→ Problem to work on:
What you output must match the entries exactly, apart from the pictures, which are left out.

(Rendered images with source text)
-=-=-
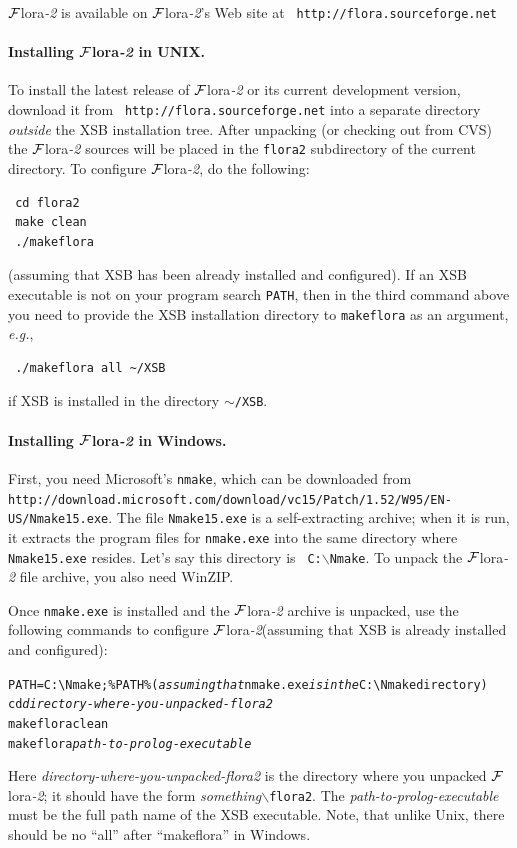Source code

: \documentclass[11pt]{article}
\newcommand{\FLORA}{{\mbox{\sc ${\cal F}${lora}\rm\emph{-2}}}\xspace}
\begin{document}
\FLORA is available on \FLORA's Web site at {\tt
  http://flora.sourceforge.net}

\paragraph{Installing \FLORA in UNIX.}
To install the latest release
of \FLORA or its current development version, download it from {\tt
  http://flora.sourceforge.net} into a separate directory \emph{outside}
the XSB installation tree. After unpacking (or checking out from CVS) the
\FLORA sources will be placed in the {\tt flora2} subdirectory of the current
directory. To
configure \FLORA, do the following:
\begin{verbatim}
 cd flora2
 make clean
 ./makeflora
\end{verbatim}
(assuming that XSB has been already installed and configured).
If an XSB executable is not on your program search {\tt PATH}, then in the
third command above you
need to provide the XSB installation directory to {\tt makeflora} as
an argument, {\it e.g.},
\begin{verbatim}
 ./makeflora all ~/XSB  
\end{verbatim}
if XSB is installed in the directory {\tt $\sim$/XSB}. 

\paragraph{Installing \FLORA in Windows.}
First, you need Microsoft's {\tt nmake}, which can be downloaded from {\tt
  http://download.microsoft.com/download/vc15/Patch/1.52/W95/EN-US/Nmake15.exe}.
The file {\tt Nmake15.exe} is a self-extracting archive; when it is run, it
extracts the program files for {\tt nmake.exe} into the same directory
where {\tt Nmake15.exe} resides.  Let's say this directory is {\tt
  C:$\backslash$Nmake}.
To unpack the \FLORA file archive, you also need WinZIP.

Once {\tt nmake.exe} is installed and the \FLORA archive is unpacked,
use the following commands to configure
\FLORA (assuming that XSB is already installed and configured):
\begin{alltt}
   PATH=C:\verb|\|Nmake;\%PATH\%    ({\it assuming that} nmake.exe {\it is in the} C:\verb|\|Nmake directory)
   cd \emph{directory-where-you-unpacked-flora2}
   makeflora clean
   makeflora \emph{path-to-prolog-executable}
\end{alltt}
Here \emph{directory-where-you-unpacked-flora2} is the directory 
where you unpacked \FLORA; it should have the form
\emph{something}$\backslash${\tt flora2}. The
\emph{path-to-prolog-executable} must be the full path name of the XSB
executable. Note, that unlike Unix, there should be no ``all'' after
``makeflora'' in Windows.
\end{document}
-=-=-
→ Completed exercise:
Source code

: \documentclass[11pt]{article}
\newcommand{\FLORA}{{\mbox{\sc ${\cal F}${lora}\rm\emph{-2}}}\xspace}
\begin{document}
\FLORA is available on \FLORA's Web site at {\tt
  http://flora.sourceforge.net}

\paragraph{Installing \FLORA in UNIX.}
To install the latest release
of \FLORA or its current development version, download it from {\tt
  http://flora.sourceforge.net} into a separate directory \emph{outside}
the XSB installation tree. After unpacking (or checking out from CVS) the
\FLORA sources will be placed in the {\tt flora2} subdirectory of the current
directory. To
configure \FLORA, do the following:
\begin{verbatim}
 cd flora2
 make clean
 ./makeflora
\end{verbatim}
(assuming that XSB has been already installed and configured).
If an XSB executable is not on your program search {\tt PATH}, then in the
third command above you
need to provide the XSB installation directory to {\tt makeflora} as
an argument, {\it e.g.},
\begin{verbatim}
 ./makeflora all ~/XSB  
\end{verbatim}
if XSB is installed in the directory {\tt $\sim$/XSB}. 

\paragraph{Installing \FLORA in Windows.}
First, you need Microsoft's {\tt nmake}, which can be downloaded from {\tt
  http://download.microsoft.com/download/vc15/Patch/1.52/W95/EN-US/Nmake15.exe}.
The file {\tt Nmake15.exe} is a self-extracting archive; when it is run, it
extracts the program files for {\tt nmake.exe} into the same directory
where {\tt Nmake15.exe} resides.  Let's say this directory is {\tt
  C:$\backslash$Nmake}.
To unpack the \FLORA file archive, you also need WinZIP.

Once {\tt nmake.exe} is installed and the \FLORA archive is unpacked,
use the following commands to configure
\FLORA (assuming that XSB is already installed and configured):
\begin{alltt}
   PATH=C:\verb|\|Nmake;\%PATH\%    ({\it assuming that} nmake.exe {\it is in the} C:\verb|\|Nmake directory)
   cd \emph{directory-where-you-unpacked-flora2}
   makeflora clean
   makeflora \emph{path-to-prolog-executable}
\end{alltt}
Here \emph{directory-where-you-unpacked-flora2} is the directory 
where you unpacked \FLORA; it should have the form
\emph{something}$\backslash${\tt flora2}. The
\emph{path-to-prolog-executable} must be the full path name of the XSB
executable. Note, that unlike Unix, there should be no ``all'' after
``makeflora'' in Windows.
\end{document}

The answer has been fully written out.